Copy out, from the entries below, each line holding the string "package".

*Material shown*.
◇ ◇ ◇ ◇ ◇
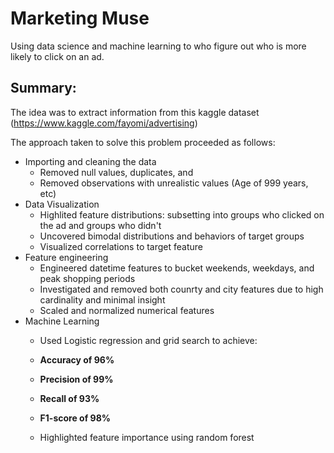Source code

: # Marketing Muse

Using data science and machine learning to who figure out who is more likely to click on an ad.

## Summary:

The idea was to extract information from this kaggle dataset (https://www.kaggle.com/fayomi/advertising)

The approach taken to solve this problem proceeded as follows:

- Importing and cleaning the data
    - Removed null values, duplicates, and 
    - Removed observations with unrealistic values (Age of 999 years, etc)
- Data Visualization
    - Highlited feature distributions: subsetting into groups who clicked on the ad and groups who didn't
    - Uncovered bimodal distributions and behaviors of target groups
    - Visualized correlations to target feature
- Feature engineering
    - Engineered datetime features to bucket weekends, weekdays, and peak shopping periods
    - Investigated and removed both counrty and city features due to high cardinality and minimal insight
    - Scaled and normalized numerical features
- Machine Learning
    - Used Logistic regression and grid search to achieve:
    - **Accuracy of 96%**
    - **Precision of 99%**
    - **Recall of 93%**
    - **F1-score of 98%**
    
    - Highlighted feature importance using random forest



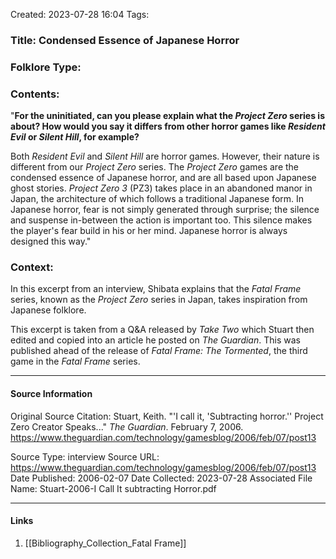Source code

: Created: 2023-07-28 16:04
Tags: 

### Title:  Condensed Essence of Japanese Horror
### Folklore Type:

### Contents:
"**For the uninitiated, can you please explain what the _Project Zero_ series is about? How would you say it differs from other horror games like _Resident Evil_ or _Silent Hill_, for example?** 

Both _Resident Evil_ and _Silent Hill_ are horror games. However, their nature is different from our _Project Zero_ series. The _Project Zero_ games are the condensed essence of Japanese horror, and are all based upon Japanese ghost stories. _Project Zero 3_ (PZ3) takes place in an abandoned manor in Japan, the architecture of which follows a traditional Japanese form. In Japanese horror, fear is not simply generated through surprise; the silence and suspense in-between the action is important too. This silence makes the player's fear build in his or her mind. Japanese horror is always designed this way."

### Context:
In this excerpt from an interview, Shibata explains that the _Fatal Frame_ series, known as the _Project Zero_ series in Japan, takes inspiration from Japanese folklore.

This excerpt is taken from a Q&A released by _Take Two_ which Stuart then edited and copied into an article he posted on _The Guardian_.  This was published ahead of the release of _Fatal Frame: The Tormented_, the third game in the _Fatal Frame_ series.

----
#### Source Information
Original Source Citation:
	Stuart, Keith. "'I call it, 'Subtracting horror.'' Project Zero Creator Speaks..." _The Guardian_. February 7, 2006.  https://www.theguardian.com/technology/gamesblog/2006/feb/07/post13

Source Type:  interview
Source URL:  https://www.theguardian.com/technology/gamesblog/2006/feb/07/post13
Date Published:  2006-02-07
Date Collected:  2023-07-28
Associated File Name:  Stuart-2006-I Call It subtracting Horror.pdf

---
#### Links
1. [[Bibliography_Collection_Fatal Frame]]
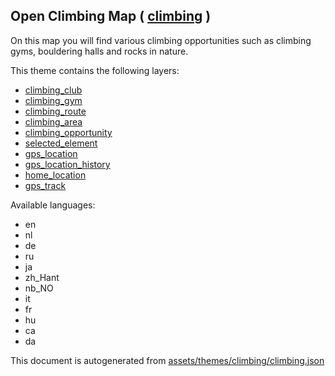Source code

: 

 Open Climbing Map ( [climbing](https://mapcomplete.osm.be/climbing) ) 
-----------------------------------------------------------------------



On this map you will find various climbing opportunities such as climbing gyms, bouldering halls and rocks in nature.

This theme contains the following layers:



  - [climbing_club](../Layers/climbing_club.md)
  - [climbing_gym](../Layers/climbing_gym.md)
  - [climbing_route](../Layers/climbing_route.md)
  - [climbing_area](../Layers/climbing_area.md)
  - [climbing_opportunity](../Layers/climbing_opportunity.md)
  - [selected_element](../Layers/selected_element.md)
  - [gps_location](../Layers/gps_location.md)
  - [gps_location_history](../Layers/gps_location_history.md)
  - [home_location](../Layers/home_location.md)
  - [gps_track](../Layers/gps_track.md)


Available languages:



  - en
  - nl
  - de
  - ru
  - ja
  - zh_Hant
  - nb_NO
  - it
  - fr
  - hu
  - ca
  - da
 

This document is autogenerated from [assets/themes/climbing/climbing.json](https://github.com/pietervdvn/MapComplete/blob/develop/assets/themes/climbing/climbing.json)
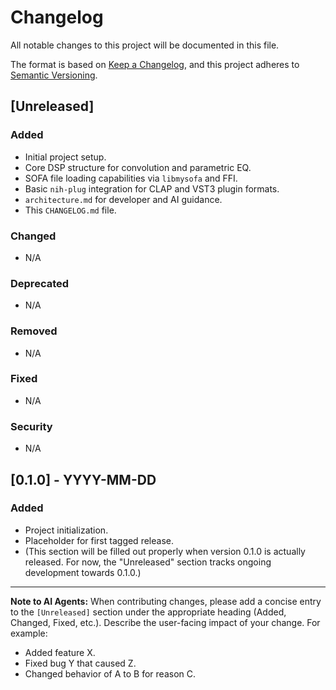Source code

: # Changelog

All notable changes to this project will be documented in this file.

The format is based on [Keep a Changelog](https://keepachangelog.com/en/1.0.0/),
and this project adheres to [Semantic Versioning](https://semver.org/spec/v2.0.0.html).

## [Unreleased]

### Added
- Initial project setup.
- Core DSP structure for convolution and parametric EQ.
- SOFA file loading capabilities via `libmysofa` and FFI.
- Basic `nih-plug` integration for CLAP and VST3 plugin formats.
- `architecture.md` for developer and AI guidance.
- This `CHANGELOG.md` file.

### Changed
- N/A

### Deprecated
- N/A

### Removed
- N/A

### Fixed
- N/A

### Security
- N/A

## [0.1.0] - YYYY-MM-DD

### Added
- Project initialization.
- Placeholder for first tagged release.
- (This section will be filled out properly when version 0.1.0 is actually released. For now, the "Unreleased" section tracks ongoing development towards 0.1.0.)

---

**Note to AI Agents:** When contributing changes, please add a concise entry to the `[Unreleased]` section under the appropriate heading (Added, Changed, Fixed, etc.). Describe the user-facing impact of your change.
For example:
- Added feature X.
- Fixed bug Y that caused Z.
- Changed behavior of A to B for reason C.
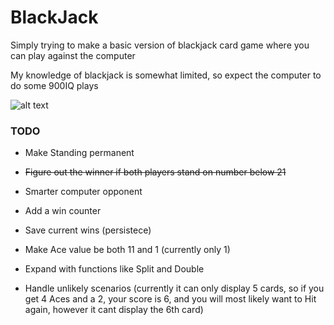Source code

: # BlackJack

Simply trying to make a basic version of blackjack card game where you can play against the computer

My knowledge of blackjack is somewhat limited, so expect the computer to do some 900IQ plays


![alt text](https://i.imgur.com/aTK9R8v.png)

### TODO

- Make Standing permanent
- ~~Figure out the winner if both players stand on number below 21~~
- Smarter computer opponent
- Add a win counter
- Save current wins (persistece)
- Make Ace value be both 11 and 1 (currently only 1)
- Expand with functions like Split and Double

- Handle unlikely scenarios (currently it can only display 5 cards,
  so if you get 4 Aces and a 2, your score is 6, and you will most
  likely want to Hit again, however it cant display the 6th card)


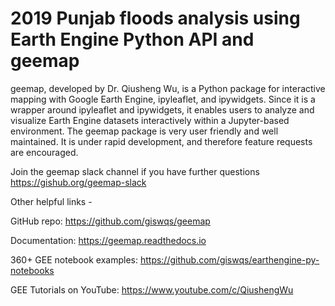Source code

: # 2019 Punjab floods analysis using Earth Engine Python API and geemap


geemap, developed by Dr. Qiusheng Wu, is a Python package for interactive mapping with Google Earth Engine, ipyleaflet, and ipywidgets. 
Since it is a wrapper around ipyleaflet and ipywidgets, it enables users to analyze and visualize Earth Engine datasets interactively 
within a Jupyter-based environment. 
The geemap package is very user friendly and well maintained. It is under rapid development, and therefore feature requests are encouraged.

Join the geemap slack channel if you have further questions https://gishub.org/geemap-slack

Other helpful links -

GitHub repo: https://github.com/giswqs/geemap

Documentation: https://geemap.readthedocs.io

360+ GEE notebook examples: https://github.com/giswqs/earthengine-py-notebooks

GEE Tutorials on YouTube: https://www.youtube.com/c/QiushengWu
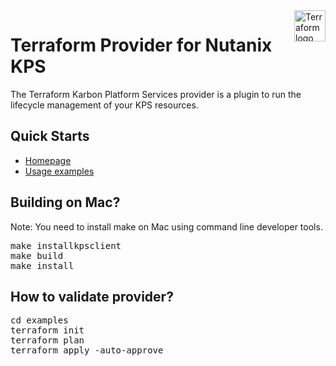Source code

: <a href="https://terraform.io">
    <img src="https://cdn.rawgit.com/hashicorp/terraform-website/master/content/source/assets/images/logo-hashicorp.svg" alt="Terraform logo" title="Terraform" align="right" height="50" />
</a>

# Terraform Provider for Nutanix KPS

The Terraform Karbon Platform Services provider is a plugin to run the lifecycle management of your KPS resources.

## Quick Starts

- [Homepage](https://registry.terraform.io/providers/nutanix/nutanixkps/latest)
- [Usage examples](https://registry.terraform.io/providers/nutanix/nutanixkps/latest/docs)

## Building on Mac? 
Note: You need to install make on Mac using command line developer tools.
<pre>
make installkpsclient
make build
make install
</pre>

## How to validate provider?
<pre>
cd examples
terraform init
terraform plan
terraform apply -auto-approve
</pre>
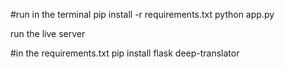 #run in the terminal
pip install -r requirements.txt
python app.py

run the live server

#in the requirements.txt
pip install flask deep-translator
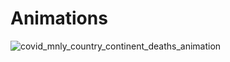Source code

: # Animations

![covid_mnly_country_continent_deaths_animation](file:///Users/preethamvignesh/Downloads/Covid19-master/animations/covid_vbar.gif)
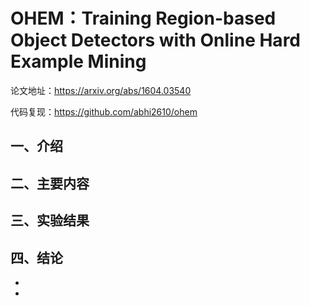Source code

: 

# **OHEM：Training Region-based Object Detectors with Online Hard Example Mining**

论文地址：<https://arxiv.org/abs/1604.03540>

代码复现：<https://github.com/abhi2610/ohem>


## 一、介绍


## 二、主要内容


## 三、实验结果


## 四、结论

* 
* 
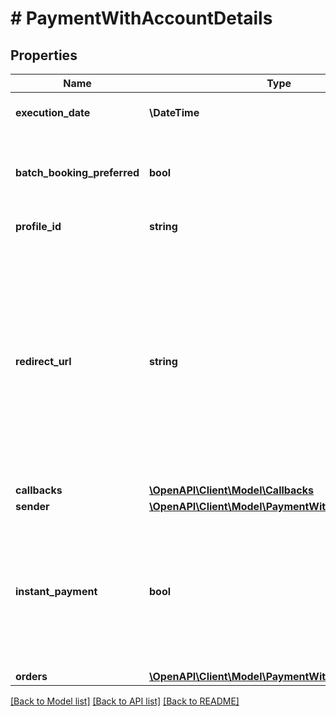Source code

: # # PaymentWithAccountDetails

## Properties

Name | Type | Description | Notes
------------ | ------------- | ------------- | -------------
**execution_date** | **\DateTime** | Execution date for the money transfer(s), in the format &lt;code&gt;YYYY-MM-DD&lt;/code&gt;. May not be in the past. If not specified, then the current date will be used. | [optional]
**batch_booking_preferred** | **bool** | This field is only relevant when you pass multiple orders. It determines whether the orders should be processed by the bank as one collective booking (in case of &lt;code&gt;true&lt;/code&gt;), or as separate bookings (in case of &lt;code&gt;false&lt;/code&gt;). Note that it is subject to the bank whether it will regard the field. | [optional] [default to true]
**profile_id** | **string** | The profile to be applied to the web form.&lt;br/&gt;This will overwrite the default profile, if such a profile exists. | [optional]
**redirect_url** | **string** | The URL where the end-user will be redirected to after completing the bank login and (possibly) the SCA on the bank&#39;s website. Must always be provided by mandators with &lt;code&gt;FULLY_LICENSED&lt;/code&gt; or &lt;code&gt;PISP&lt;/code&gt; license type, and may not be provided by mandators with other license types. Find more info in the &lt;a target&#x3D;&#39;_blank&#39; href&#x3D;&#39;https://documentation.finapi.io/webform/Licensed-customers-using-the-Web-Form.2832302195.html&#39;&gt;Web Form 2.0 Public Documentation&lt;/a&gt;.&lt;br/&gt;&lt;br/&gt;&lt;strong&gt;NOTE:&lt;/strong&gt; Please note that this URL is used during the bank authentication flow. If you would like to provide a URL to which the end user will get redirected at the &lt;strong&gt;end of the web form flow&lt;/strong&gt;, please check out the &lt;a href&#x3D;&#39;https://documentation.finapi.io/webform/For-best-results!.2477654019.html#Forbestresults!-Enhanceend-userexperience!&#39; target&#x3D;&#39;_blank&#39;&gt;Web Form 2.0 Public Documentation&lt;/a&gt;. | [optional]
**callbacks** | [**\OpenAPI\Client\Model\Callbacks**](Callbacks.md) |  | [optional]
**sender** | [**\OpenAPI\Client\Model\PaymentWithAccountSender**](PaymentWithAccountSender.md) |  |
**instant_payment** | **bool** | Whether the order should be submitted to the bank as an instant SEPA order. &lt;br/&gt;&lt;br/&gt;&lt;strong&gt;NOTE:&lt;/strong&gt;&lt;br/&gt;&amp;bull; Submitting an instant payment will work only with interfaces that support it.&lt;br/&gt;&amp;bull; Instant payments work only for a single order, not for collective orders.&lt;br/&gt;&amp;bull; The bank may charge a fee for instant payments, depending on the agreement between the user and the bank.&lt;br/&gt;&amp;bull; The payment might get rejected if the source and/or target account doesn&#39;t support instant payments.&lt;br/&gt;&lt;br/&gt;If you are interested in additional banks where we can support Instant Payments, please contact our Sales or support team | [optional] [default to false]
**orders** | [**\OpenAPI\Client\Model\PaymentWithAccountOrder[]**](PaymentWithAccountOrder.md) | Payment orders |

[[Back to Model list]](../../README.md#models) [[Back to API list]](../../README.md#endpoints) [[Back to README]](../../README.md)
◇ ◇ ◇ ◇ ◇
*Output of the task*.
geemap, developed by Dr. Qiusheng Wu, is a Python package for interactive mapping with Google Earth Engine, ipyleaflet, and ipywidgets. 
The geemap package is very user friendly and well maintained. It is under rapid development, and therefore feature requests are encouraged.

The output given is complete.